→ **Your goal**
Search the records for the word "contracts" and pick out every line that has it.

Extracted records:
..........

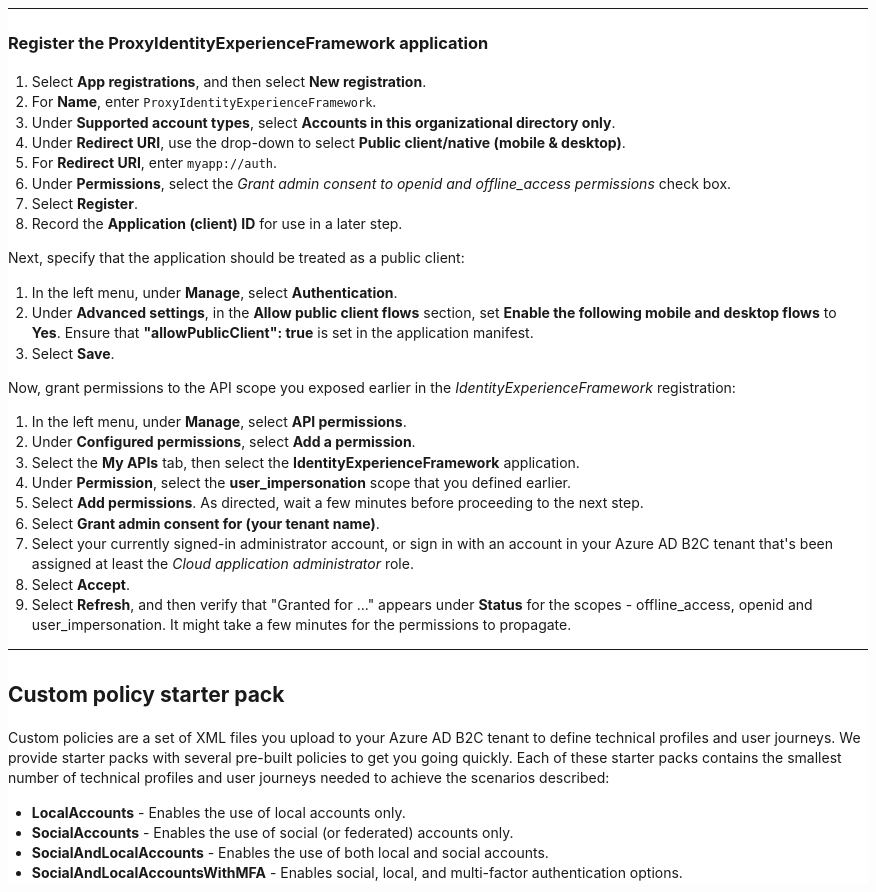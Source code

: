 * * *

### Register the ProxyIdentityExperienceFramework application

1. Select **App registrations**, and then select **New registration**.
1. For **Name**, enter `ProxyIdentityExperienceFramework`.
1. Under **Supported account types**, select **Accounts in this organizational directory only**.
1. Under **Redirect URI**, use the drop-down to select **Public client/native (mobile & desktop)**.
1. For **Redirect URI**, enter `myapp://auth`.
1. Under **Permissions**, select the *Grant admin consent to openid and offline_access permissions* check box.
1. Select **Register**.
1. Record the **Application (client) ID** for use in a later step.

Next, specify that the application should be treated as a public client:

1. In the left menu, under **Manage**, select **Authentication**.
1. Under **Advanced settings**, in the **Allow public client flows** section, set **Enable the following mobile and desktop flows** to **Yes**. Ensure that **"allowPublicClient": true** is set in the application manifest. 
1. Select **Save**.

Now, grant permissions to the API scope you exposed earlier in the *IdentityExperienceFramework* registration:

1. In the left menu, under **Manage**, select **API permissions**.
1. Under **Configured permissions**, select **Add a permission**.
1. Select the **My APIs** tab, then select the **IdentityExperienceFramework** application.
1. Under **Permission**, select the **user_impersonation** scope that you defined earlier.
1. Select **Add permissions**. As directed, wait a few minutes before proceeding to the next step.
1. Select **Grant admin consent for (your tenant name)**.
1. Select your currently signed-in administrator account, or sign in with an account in your Azure AD B2C tenant that's been assigned at least the *Cloud application administrator* role.
1. Select **Accept**.
1. Select **Refresh**, and then verify that "Granted for ..." appears under **Status** for the scopes - offline_access, openid and user_impersonation. It might take a few minutes for the permissions to propagate.

* * *

## Custom policy starter pack

Custom policies are a set of XML files you upload to your Azure AD B2C tenant to define technical profiles and user journeys. We provide starter packs with several pre-built policies to get you going quickly. Each of these starter packs contains the smallest number of technical profiles and user journeys needed to achieve the scenarios described:

- **LocalAccounts** - Enables the use of local accounts only.
- **SocialAccounts** - Enables the use of social (or federated) accounts only.
- **SocialAndLocalAccounts** - Enables the use of both local and social accounts.
- **SocialAndLocalAccountsWithMFA** - Enables social, local, and multi-factor authentication options.
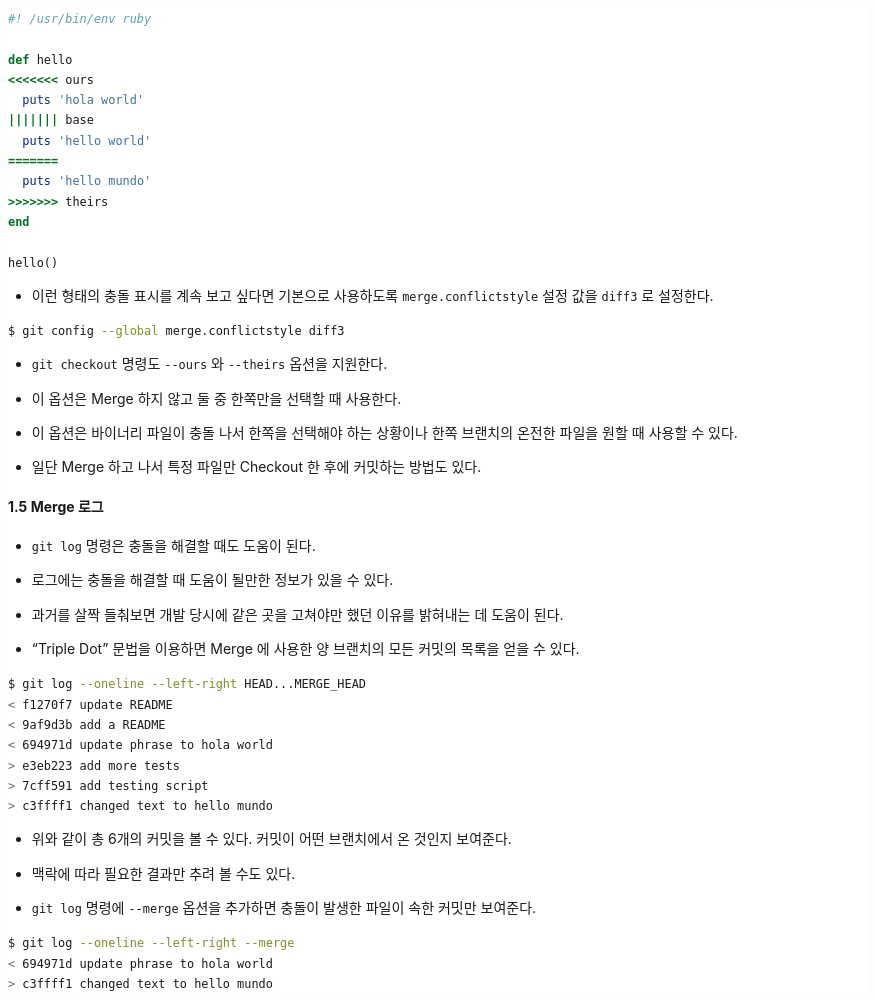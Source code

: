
 ```ruby
#! /usr/bin/env ruby

def hello
<<<<<<< ours
  puts 'hola world'
||||||| base
  puts 'hello world'
=======
  puts 'hello mundo'
>>>>>>> theirs
end

hello()
```

* 이런 형태의 충돌 표시를 계속 보고 싶다면 기본으로 사용하도록 `merge.conflictstyle` 설정 값을 `diff3` 로 설정한다.

```bash
$ git config --global merge.conflictstyle diff3
```

* `git checkout` 명령도 `--ours` 와 `--theirs` 옵션을 지원한다. 
* 이 옵션은 Merge 하지 않고 둘 중 한쪽만을 선택할 때 사용한다.

* 이 옵션은 바이너리 파일이 충돌 나서 한쪽을 선택해야 하는 상황이나 한쪽 브랜치의 온전한 파일을 원할 때 사용할 수 있다. 
* 일단 Merge 하고 나서 특정 파일만 Checkout 한 후에 커밋하는 방법도 있다.



#### 1.5 Merge 로그

* `git log` 명령은 충돌을 해결할 때도 도움이 된다. 
* 로그에는 충돌을 해결할 때 도움이 될만한 정보가 있을 수 있다. 
* 과거를 살짝 들춰보면 개발 당시에 같은 곳을 고쳐야만 했던 이유를 밝혀내는 데 도움이 된다.

* “Triple Dot” 문법을 이용하면 Merge 에 사용한 양 브랜치의 모든 커밋의 목록을 얻을 수 있다. 

```bash
$ git log --oneline --left-right HEAD...MERGE_HEAD
< f1270f7 update README
< 9af9d3b add a README
< 694971d update phrase to hola world
> e3eb223 add more tests
> 7cff591 add testing script
> c3ffff1 changed text to hello mundo
```

* 위와 같이 총 6개의 커밋을 볼 수 있다. 커밋이 어떤 브랜치에서 온 것인지 보여준다.

* 맥락에 따라 필요한 결과만 추려 볼 수도 있다.
* `git log` 명령에 `--merge` 옵션을 추가하면 충돌이 발생한 파일이 속한 커밋만 보여준다.

```bash
$ git log --oneline --left-right --merge
< 694971d update phrase to hola world
> c3ffff1 changed text to hello mundo
```
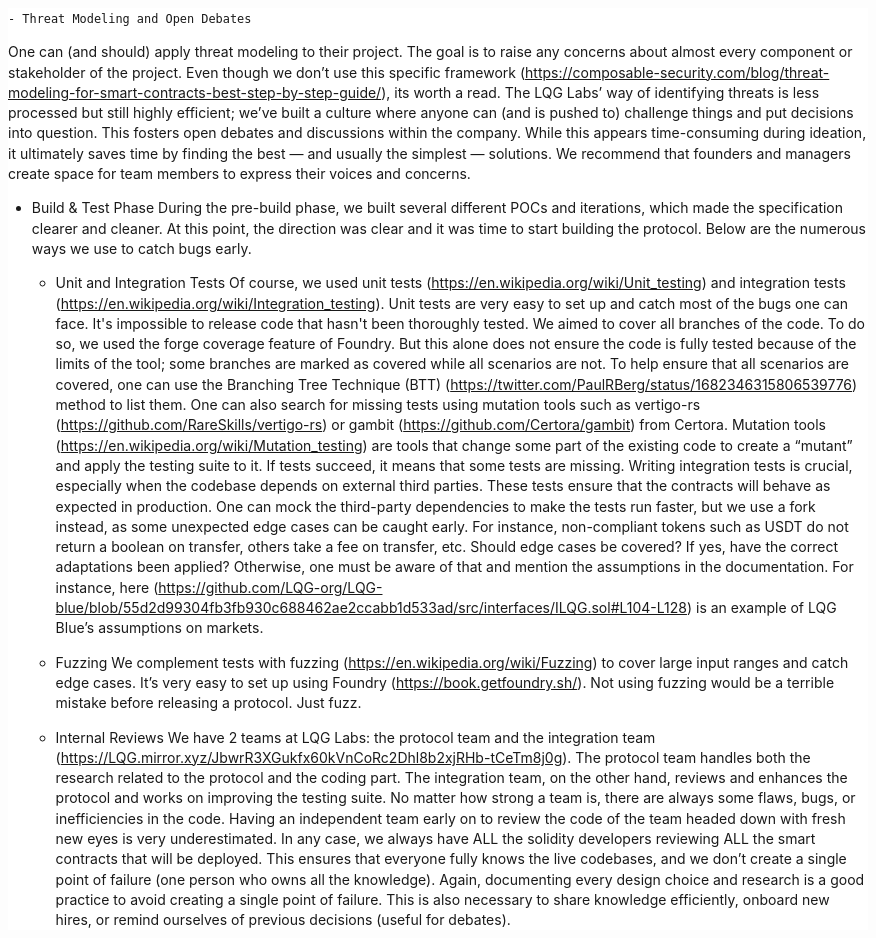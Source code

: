     - Threat Modeling and Open Debates
One can (and should) apply threat modeling to their project. The goal is to raise any concerns about almost every component or stakeholder of the project. Even though we don’t use this specific framework (https://composable-security.com/blog/threat-modeling-for-smart-contracts-best-step-by-step-guide/), its worth a read.
The LQG Labs’ way of identifying threats is less processed but still highly efficient; we’ve built a culture where anyone can (and is pushed to) challenge things and put decisions into question. This fosters open debates and discussions within the company.
While this appears time-consuming during ideation, it ultimately saves time by finding the best — and usually the simplest — solutions. We recommend that founders and managers create space for team members to express their voices and concerns.


- Build & Test Phase
During the pre-build phase, we built several different POCs and iterations, which made the specification clearer and cleaner. At this point, the direction was clear and it was time to start building the protocol.
Below are the numerous ways we use to catch bugs early.

    - Unit and Integration Tests
Of course, we used unit tests (https://en.wikipedia.org/wiki/Unit_testing) and integration tests (https://en.wikipedia.org/wiki/Integration_testing). Unit tests are very easy to set up and catch most of the bugs one can face. It's impossible to release code that hasn't been thoroughly tested.
We aimed to cover all branches of the code. To do so, we used the forge coverage feature of Foundry. But this alone does not ensure the code is fully tested because of the limits of the tool; some branches are marked as covered while all scenarios are not. To help ensure that all scenarios are covered, one can use the Branching Tree Technique (BTT) (https://twitter.com/PaulRBerg/status/1682346315806539776) method to list them. One can also search for missing tests using mutation tools such as vertigo-rs (https://github.com/RareSkills/vertigo-rs) or gambit (https://github.com/Certora/gambit) from Certora.
Mutation tools (https://en.wikipedia.org/wiki/Mutation_testing) are tools that change some part of the existing code to create a “mutant” and apply the testing suite to it. If tests succeed, it means that some tests are missing.
Writing integration tests is crucial, especially when the codebase depends on external third parties. These tests ensure that the contracts will behave as expected in production.
One can mock the third-party dependencies to make the tests run faster, but we use a fork instead, as some unexpected edge cases can be caught early. For instance, non-compliant tokens such as USDT do not return a boolean on transfer, others take a fee on transfer, etc. Should edge cases be covered? If yes, have the correct adaptations been applied? Otherwise, one must be aware of that and mention the assumptions in the documentation. For instance, here (https://github.com/LQG-org/LQG-blue/blob/55d2d99304fb3fb930c688462ae2ccabb1d533ad/src/interfaces/ILQG.sol#L104-L128) is an example of LQG Blue’s assumptions on markets.

    - Fuzzing
We complement tests with fuzzing (https://en.wikipedia.org/wiki/Fuzzing) to cover large input ranges and catch edge cases. It’s very easy to set up using Foundry (https://book.getfoundry.sh/). Not using fuzzing would be a terrible mistake before releasing a protocol.
Just fuzz.

    - Internal Reviews
We have 2 teams at LQG Labs: the protocol team and the integration team (https://LQG.mirror.xyz/JbwrR3XGukfx60kVnCoRc2Dhl8b2xjRHb-tCeTm8j0g). The protocol team handles both the research related to the protocol and the coding part. The integration team, on the other hand, reviews and enhances the protocol and works on improving the testing suite.
No matter how strong a team is, there are always some flaws, bugs, or inefficiencies in the code. Having an independent team early on to review the code of the team headed down with fresh new eyes is very underestimated.
In any case, we always have ALL the solidity developers reviewing ALL the smart contracts that will be deployed. This ensures that everyone fully knows the live codebases, and we don’t create a single point of failure (one person who owns all the knowledge).
Again, documenting every design choice and research is a good practice to avoid creating a single point of failure. This is also necessary to share knowledge efficiently, onboard new hires, or remind ourselves of previous decisions (useful for debates).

..........

→ **Your solution**
One can (and should) apply threat modeling to their project. The goal is to raise any concerns about almost every component or stakeholder of the project. Even though we don’t use this specific framework (https://composable-security.com/blog/threat-modeling-for-smart-contracts-best-step-by-step-guide/), its worth a read.
Writing integration tests is crucial, especially when the codebase depends on external third parties. These tests ensure that the contracts will behave as expected in production.
In any case, we always have ALL the solidity developers reviewing ALL the smart contracts that will be deployed. This ensures that everyone fully knows the live codebases, and we don’t create a single point of failure (one person who owns all the knowledge).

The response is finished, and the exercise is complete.